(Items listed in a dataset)
Start of Block
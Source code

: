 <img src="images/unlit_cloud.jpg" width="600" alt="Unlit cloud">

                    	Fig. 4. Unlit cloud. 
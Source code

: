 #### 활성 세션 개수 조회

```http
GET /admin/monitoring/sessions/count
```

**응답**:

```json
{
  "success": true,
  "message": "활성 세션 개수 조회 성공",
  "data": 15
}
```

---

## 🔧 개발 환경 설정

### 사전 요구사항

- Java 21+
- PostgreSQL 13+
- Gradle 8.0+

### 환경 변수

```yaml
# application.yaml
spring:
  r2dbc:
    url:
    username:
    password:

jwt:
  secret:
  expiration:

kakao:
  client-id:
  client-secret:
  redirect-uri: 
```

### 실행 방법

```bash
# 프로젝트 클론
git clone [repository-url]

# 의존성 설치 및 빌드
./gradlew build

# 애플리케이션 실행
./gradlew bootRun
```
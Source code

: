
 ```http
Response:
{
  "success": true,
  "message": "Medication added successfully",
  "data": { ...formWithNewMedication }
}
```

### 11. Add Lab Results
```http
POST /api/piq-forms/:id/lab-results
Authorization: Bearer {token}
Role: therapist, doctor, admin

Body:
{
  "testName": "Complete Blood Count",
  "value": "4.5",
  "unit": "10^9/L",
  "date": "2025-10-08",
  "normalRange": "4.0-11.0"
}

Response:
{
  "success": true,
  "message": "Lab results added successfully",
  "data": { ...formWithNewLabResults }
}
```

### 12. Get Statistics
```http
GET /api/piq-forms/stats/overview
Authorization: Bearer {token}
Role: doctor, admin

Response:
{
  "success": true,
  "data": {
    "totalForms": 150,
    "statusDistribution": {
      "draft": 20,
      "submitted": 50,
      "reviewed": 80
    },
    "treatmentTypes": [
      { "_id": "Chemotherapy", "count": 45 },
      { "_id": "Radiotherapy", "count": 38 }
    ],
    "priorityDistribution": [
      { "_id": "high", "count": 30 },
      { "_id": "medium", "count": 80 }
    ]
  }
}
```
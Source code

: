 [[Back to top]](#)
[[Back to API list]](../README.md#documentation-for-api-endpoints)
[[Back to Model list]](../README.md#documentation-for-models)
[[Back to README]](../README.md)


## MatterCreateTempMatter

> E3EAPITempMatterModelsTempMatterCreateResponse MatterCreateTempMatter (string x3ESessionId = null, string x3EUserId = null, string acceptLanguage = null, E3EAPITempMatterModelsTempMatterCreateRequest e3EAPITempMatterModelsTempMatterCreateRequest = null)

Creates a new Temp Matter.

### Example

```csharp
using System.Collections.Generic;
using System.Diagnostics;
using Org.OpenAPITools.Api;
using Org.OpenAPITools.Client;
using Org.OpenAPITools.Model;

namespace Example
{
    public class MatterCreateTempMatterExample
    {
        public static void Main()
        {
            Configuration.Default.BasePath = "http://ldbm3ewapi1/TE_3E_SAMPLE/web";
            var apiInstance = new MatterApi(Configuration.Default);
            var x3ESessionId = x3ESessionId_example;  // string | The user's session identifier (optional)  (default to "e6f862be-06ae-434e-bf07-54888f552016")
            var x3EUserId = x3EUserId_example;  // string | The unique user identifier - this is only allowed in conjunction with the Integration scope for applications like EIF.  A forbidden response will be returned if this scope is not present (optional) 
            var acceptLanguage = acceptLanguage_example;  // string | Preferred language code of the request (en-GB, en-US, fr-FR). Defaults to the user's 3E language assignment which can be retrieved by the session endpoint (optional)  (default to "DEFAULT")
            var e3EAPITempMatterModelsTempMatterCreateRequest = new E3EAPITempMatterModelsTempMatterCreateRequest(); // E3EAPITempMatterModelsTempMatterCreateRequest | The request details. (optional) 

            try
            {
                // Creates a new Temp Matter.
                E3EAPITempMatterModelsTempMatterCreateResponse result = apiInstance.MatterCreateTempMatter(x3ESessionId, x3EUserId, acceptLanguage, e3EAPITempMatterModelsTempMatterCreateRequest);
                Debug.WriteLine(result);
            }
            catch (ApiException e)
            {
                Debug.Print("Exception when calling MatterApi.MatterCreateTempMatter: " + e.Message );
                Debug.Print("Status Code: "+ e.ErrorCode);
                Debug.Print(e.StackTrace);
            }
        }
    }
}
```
End of Block
• [Prompt]
Search the entries above for the string "acceptLanguage". Copy each line that holds it.

• [Reply]
> E3EAPITempMatterModelsTempMatterCreateResponse MatterCreateTempMatter (string x3ESessionId = null, string x3EUserId = null, string acceptLanguage = null, E3EAPITempMatterModelsTempMatterCreateRequest e3EAPITempMatterModelsTempMatterCreateRequest = null)
            var acceptLanguage = acceptLanguage_example;  // string | Preferred language code of the request (en-GB, en-US, fr-FR). Defaults to the user's 3E language assignment which can be retrieved by the session endpoint (optional)  (default to "DEFAULT")
                E3EAPITempMatterModelsTempMatterCreateResponse result = apiInstance.MatterCreateTempMatter(x3ESessionId, x3EUserId, acceptLanguage, e3EAPITempMatterModelsTempMatterCreateRequest);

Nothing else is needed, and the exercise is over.